Osservando il modo in cui si relaziona col pubblico sembra quasi voler attribuire un valore pedagogico alle sue parole, spesso estreme e indigeste, ma che mirano ad un grande altro possibile, in cui sciogliere le contraddizioni della realtà:

“Folks, it’s time to evolve. That’s why we’re troubled. You know why our institutions are failing us, the church, the state, everything’s failing? It’s because, um – they’re no longer relevant. We’re supposed to keep evolving. Evolution did not end with us growing opposable thumbs. You do know that, right?”

“Gente, è ora di evolversi. Ecco perché siamo nei guai. Lo sapete perché le nostre istituzioni, la chiesa, lo stato, ogni cosa sta fallendo? Perché, ehm, non sono più rilevanti. Dobbiamo continuare ad evolverci- L’evoluzione non è finita quando ci sono cresciuti i pollici opponibili. Lo sapete, vero?”
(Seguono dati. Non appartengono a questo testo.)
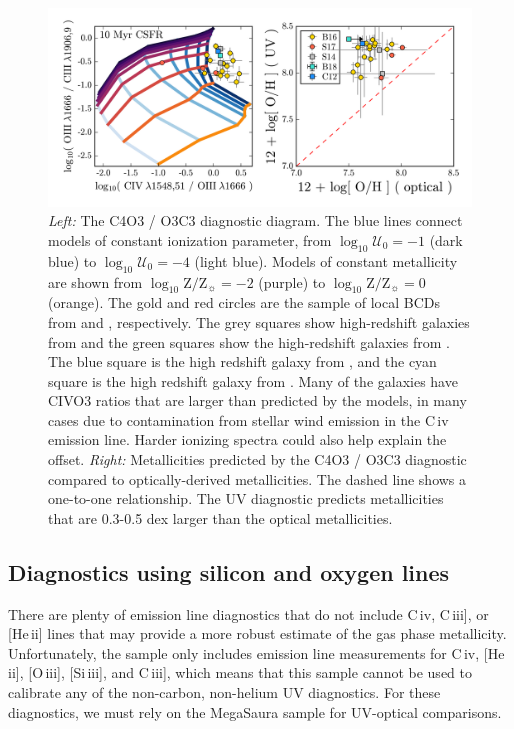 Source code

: \documentclass[preprint2]{aastex62}
\newcommand{\oiii}{[O\,{\sc iii}]\xspace}
\newcommand{\heii}{[He\,{\sc ii}]\xspace}
\newcommand{\civ}{C\,{\sc iv}\xspace}
\newcommand{\SiuIII}{[Si\,{\sc iii}]\xspace}
\newcommand{\ciii}{C\,{\sc iii}]\xspace}
\newcommand{\logten}{\ensuremath{\log_{10}}}
\newcommand{\logZeq}[1]{\ensuremath{\logten \mathrm{Z}/\mathrm{Z}_{\sun} = #1}}
\newcommand{\logUeq}[1]{\ensuremath{\logten \mathcal{U}_0 = #1}}
\newcommand{\mage}{{\sc Meg}a{\sc S}a{\sc ura}\xspace}
\begin{document}
\begin{figure}
  \begin{center}
    \includegraphics[width=\linewidth]{figs/af4.png}
    \caption{\emph{Left:} The C4O3 / O3C3 diagnostic diagram. The blue lines connect models of constant ionization parameter, from \logUeq{-1} (dark blue) to \logUeq{-4} (light blue). Models of constant metallicity are shown from \logZeq{-2} (purple) to \logZeq{0} (orange). The gold and red circles are the sample of local BCDs from \citet{Berg+2016} and \citet{Senchyna+2017}, respectively. The grey squares show high-redshift galaxies from \citet{Stark+2014} and the green squares show the high-redshift galaxies from \citet{Rigby+2018b}. The blue square is the high redshift galaxy from \citet{Christensen+2012}, and the cyan square is the high redshift galaxy from \citet{Berg+2018}. Many of the galaxies have CIVO3 ratios that are larger than predicted by the models, in many cases due to contamination from stellar wind emission in the \civ emission line. Harder ionizing spectra could also help explain the offset. \emph{Right:} Metallicities predicted by the C4O3 / O3C3 diagnostic compared to optically-derived metallicities. The dashed line shows a one-to-one relationship. The UV diagnostic predicts metallicities that are 0.3-0.5 dex larger than the optical metallicities.}
    \label{fig:UVCIV}
  \end{center}
\end{figure}

\subsection{Diagnostics using silicon and oxygen lines}\label{sec:UVOpt:SiO}

There are plenty of emission line diagnostics that do not include \civ, \ciii, or \heii lines that may provide a more robust estimate of the gas phase metallicity. Unfortunately, the \citet{Berg+2016} sample only includes emission line measurements for \civ, \heii, \oiii, \SiuIII, and \ciii, which means that this sample cannot be used to calibrate any of the non-carbon, non-helium UV diagnostics. For these diagnostics, we must rely on the \mage sample for UV-optical comparisons. 
\end{document}
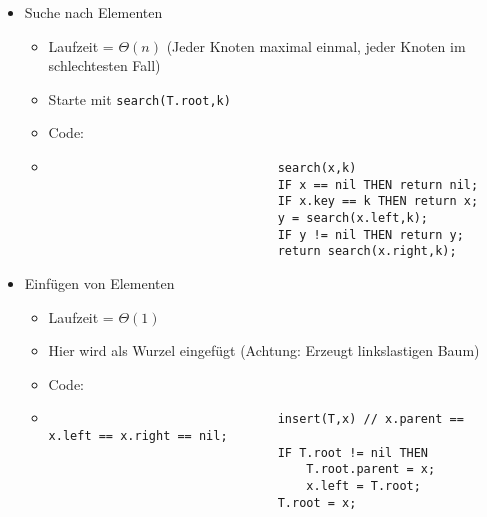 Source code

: \begin{itemize}
\begin{itemize}
                    \item Suche nach Elementen
                        \begin{itemize}
                            \item Laufzeit = $\Theta(n)$ (Jeder Knoten maximal einmal, jeder Knoten im schlechtesten Fall)
                            \item Starte mit \texttt{search(T.root,k)}
                            \item Code:
                            \item[]
                                \begin{verbatim}
                                search(x,k)
                                IF x == nil THEN return nil;
                                IF x.key == k THEN return x;
                                y = search(x.left,k);
                                IF y != nil THEN return y;
                                return search(x.right,k);
                                \end{verbatim}
                        \end{itemize}

                    \item Einfügen von Elementen
                        \begin{itemize}
                            \item Laufzeit = $\Theta(1)$ 
                            \item Hier wird als Wurzel eingefügt (Achtung: Erzeugt linkslastigen Baum)
                            \item Code:
                            \item[]
                                \begin{verbatim}
                                insert(T,x) // x.parent == x.left == x.right == nil;
                                IF T.root != nil THEN 
                                    T.root.parent = x;
                                    x.left = T.root;
                                T.root = x;
                                \end{verbatim}
                        \end{itemize}


\end{itemize}
\end{itemize}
Una sorta di dialettica distruzione-rinascita sta alla base della sua filosofia: destrutturare la realtà, portarne a galla gli assurdi e indicare una nuova via. E la sua revisione critica del mondo è totale, dalle delicate questioni etiche in cui proprio la religione ha spesso un ruolo estremamente complicato, alle politiche imperialiste degli Stati Uniti, fatte di guerre per la pace e strategie di distruzione e destabilizzazione.

È evidente allora che la sua arte, in fondo, non faceva altro che adeguarsi a ciò che raccontava: le sue parole tremende, le sue accuse e le sue volgarità hanno la potenza dell’orazione. In un cortocircuito di mezzi e fini, linguaggi e referenti, Bill Hicks è stato capace di rendersi specchio limpido di un’umanità disperata, violenta e persa, che nasconde i propri peccati dietro fragili baluardi.

Sarà per questo approccio senza compromessi che Bill Hicks è riuscito a strappare alla morte un po’ di eternità. La sua lettura così totale di una realtà di cui è vittima lo ha reso esemplare per tanti altri stand-up comedian, che non possono che riconoscergli una sconcertante ed imperitura attualità.